With Covid-19 pandemic once again growing with the advent of the recent Omicron variant, historians and scientists are now looking back at the history of other pandemics. Research has revealed that most pandemics last for about two to four years and we are just about to enter the two-year phase in March 2022.
It has further come to the limelight that viruses that cause pandemics often mutate and become less threatening over time and eventually become an endemic, spreading at a much lower and controllable levels. In fact, this was exactly the case for the 1918s flu pandemic and its influenza strain, making virologists around the world hopeful that the mutation capability of SARS-Cov-2 virus responsible for Covid-19 pandemic will also weaken soon.
How did the 1918 flu pandemic eventually turn out?
Reports about Omicron suggest that although it is spreading at the speed of light, the infections so far have been mild to moderate. This is both the result of unique mutations and build-up of immunity all across the world. For this reason, Covid-19 is being compared to the 1918 flue pandemic. Here’s how it turned out.
The influenza strain that had emerged in 1918 causing the flu pandemic turned out to be less life threatening as soon as it had entered its 18th month. This too was a result of herd immunity alongside different and less severe mutations of the virus. Officially it ended somewhere around 1920 as by then more than half of the world had been exposed to the virus. However, modern day virologists claim that in reality, the 1918 influenza strain had never really disappeared. In fact, it kept on mutating and one or more of its variants still continue to exist today.
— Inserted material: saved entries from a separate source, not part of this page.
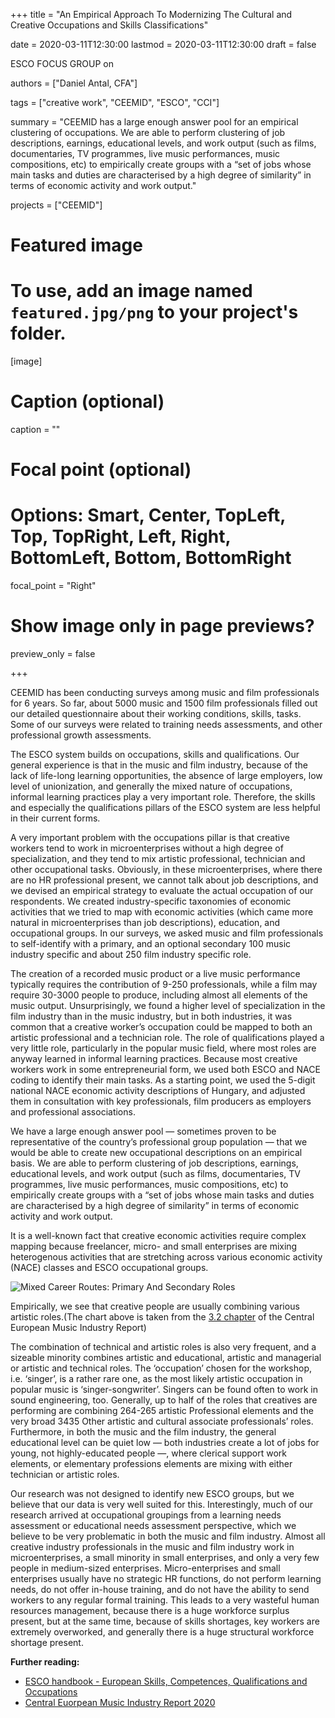 +++
title = "An Empirical Approach To Modernizing The Cultural and Creative Occupations and Skills Classifications"

date = 2020-03-11T12:30:00
lastmod = 2020-03-11T12:30:00
draft = false


ESCO FOCUS GROUP on 

authors = ["Daniel Antal, CFA"]

tags = ["creative work", "CEEMID", "ESCO", "CCI"]

summary = "CEEMID has a large enough answer pool for an empirical clustering of occupations. We are able to perform clustering of job descriptions, earnings, educational levels, and work output (such as films, documentaries, TV programmes, live music performances, music compositions, etc) to empirically create groups with a “set of jobs whose main tasks and duties are characterised by a high degree of similarity” in terms of economic activity and work output."

projects = ["CEEMID"]

# Featured image
# To use, add an image named `featured.jpg/png` to your project's folder. 
[image]
  # Caption (optional)
  caption = ""

  # Focal point (optional)
  # Options: Smart, Center, TopLeft, Top, TopRight, Left, Right, BottomLeft, Bottom, BottomRight
  focal_point = "Right"

  # Show image only in page previews?
  preview_only = false

+++


CEEMID has been conducting surveys among music and film professionals for 6 years.  So far, about 5000 music and 1500 film professionals filled out our detailed questionnaire about their working conditions, skills, tasks.  Some of our surveys were related to training needs assessments, and other professional growth assessments.

The ESCO system builds on occupations, skills and qualifications. Our general experience is that in the music and film industry, because of the lack of life-long learning opportunities, the absence of large employers, low level of unionization, and generally the mixed nature of occupations, informal learning practices play a very important role.  Therefore, the skills and especially the qualifications pillars of the ESCO system are less helpful in their current forms.

A very important problem with the occupations pillar is that creative workers tend to work in microenterprises without a high degree of specialization, and they tend to mix artistic professional, technician and other occupational tasks.  Obviously, in these microenterprises, where there are no HR professional present, we cannot talk about job descriptions, and we devised an empirical strategy to evaluate the actual occupation of our respondents.  We created industry-specific taxonomies of economic activities that we tried to map with economic activities (which came more natural in microenterprises than job descriptions), education, and occupational groups.  In our surveys, we asked music and film professionals to self-identify with a primary, and an optional secondary 100 music industry specific and about 250 film industry specific role.

The creation of a recorded music product or a live music performance typically requires the contribution of 9-250 professionals, while a film may require 30-3000 people to produce, including almost all elements of the music output. Unsurprisingly, we found a higher level of specialization in the film industry than in the music industry, but in both industries, it was common that a creative worker’s occupation could be mapped to both an artistic professional and a technician role.  The role of qualifications played a very little role, particularly in the popular music field, where most roles are anyway learned in informal learning practices.
Because most creative workers work in some entrepreneurial form, we used both ESCO and NACE coding to identify their main tasks.  As a starting point, we used the 5-digit national NACE economic activity descriptions of Hungary, and adjusted them in consultation with key professionals, film producers as employers and professional associations.

We have a large enough answer pool — sometimes proven to be representative of the country’s professional group population — that we would be able to create new occupational descriptions on an empirical basis. We are able to perform clustering of job descriptions, earnings, educational levels, and work output (such as films, documentaries, TV programmes, live music performances, music compositions, etc) to empirically create groups with a “set of jobs whose main tasks and duties are characterised by a high degree of similarity” in terms of economic activity and work output.

It is a well-known fact that creative economic activities require complex mapping because freelancer, micro- and small enterprises are mixing heterogenous activities that are stretching across various economic activity (NACE) classes and ESCO occupational groups. 

![Mixed Career Routes: Primary And Secondary Roles](/img/ceemid/rolepairs-ceereport-3-2.jpg)

Empirically, we see that creative people are usually combining various artistic roles.(The chart above is taken from the [3.2 chapter](http://ceereport2020.ceemid.eu/supply.html#creators-of-music) of the Central European Music Industry Report) 

The combination of technical and artistic roles is also very frequent, and a sizeable minority combines artistic and educational, artistic and managerial or artistic and technical roles.  The ‘occupation’ chosen for the workshop, i.e. ‘singer’, is a rather rare one, as the most likely artistic occupation in popular music is ‘singer-songwriter’.  Singers can be found often to work in sound engineering, too. Generally, up to half of the roles that creatives are performing are combining 264-265 artistic Professional elements and the very broad 3435 Other artistic and cultural associate professionals’ roles. Furthermore, in both the music and the film industry, the general educational level can be quiet low — both industries create a lot of jobs for young, not highly-educated people —, where clerical support work elements, or elementary professions elements are mixing with either technician or artistic roles.

Our research was not designed to identify new ESCO groups, but we believe that our data is very well suited for this. Interestingly, much of our research arrived at occupational groupings from a learning needs assessment or educational needs assessment perspective, which we believe to be very problematic in both the music and film industry.  Almost all creative industry professionals in the music and film industry work in microenterprises, a small minority in small enterprises, and only a very few people in medium-sized enterprises.  Micro-enterprises and small enterprises usually have no strategic HR functions, do not perform learning needs, do not offer in-house training, and do not have the ability to send workers to any regular formal training.  This leads to a very wasteful human resources management, because there is a huge workforce surplus present, but at the same time, because of skills shortages, key workers are extremely overworked, and generally there is a huge structural workforce shortage present.

**Further reading:**

* [ESCO handbook - European Skills, Competences,
Qualifications and Occupations](https://ec.europa.eu/esco/portal/document/en/0a89839c-098d-4e34-846c-54cbd5684d24)
* [Central Euorpean Music Industry Report 2020](http://ceereport2020.ceemid.eu/)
In other words, it turned out to be something like the common cold.
How do pandemic causing viruses really behave?
According to virologists, biologically speaking, even though pandemic causing viruses kill in the beginning, their intention is never to remain fatal in the long run. Instead, they want to keep living by replicating and spreading without killing and moving from one host to another and keeping this process ongoing. This is how viruses end up becoming less virulent, in turn a minor health hazard.
Will COVID-19 end the same way as 1918 flu pandemic?
Over a period of three years or more, the 1918 flue pandemic had mutated so many times that it could no longer remain fatal. This is what scientists are hoping would happen with COVID-19 pandemic as well.
Moreover, it is no longer 1918, it’s 2022. Our access to global data, vaccines, therapies and other resources are far better which is why there’s hope to combat COVID-19.
However, the data regarding Covid-19 is constantly changing (rapidly too!) making it uncertain which way the pandemic is headed and whether or not annual booster doses or modified vaccines need to be produced in bulk proportion. The hope is that the pandemic might never fully go away, but people will surely develop natural or vaccine-induced immunity and battle the coronavirus sooner than anticipated.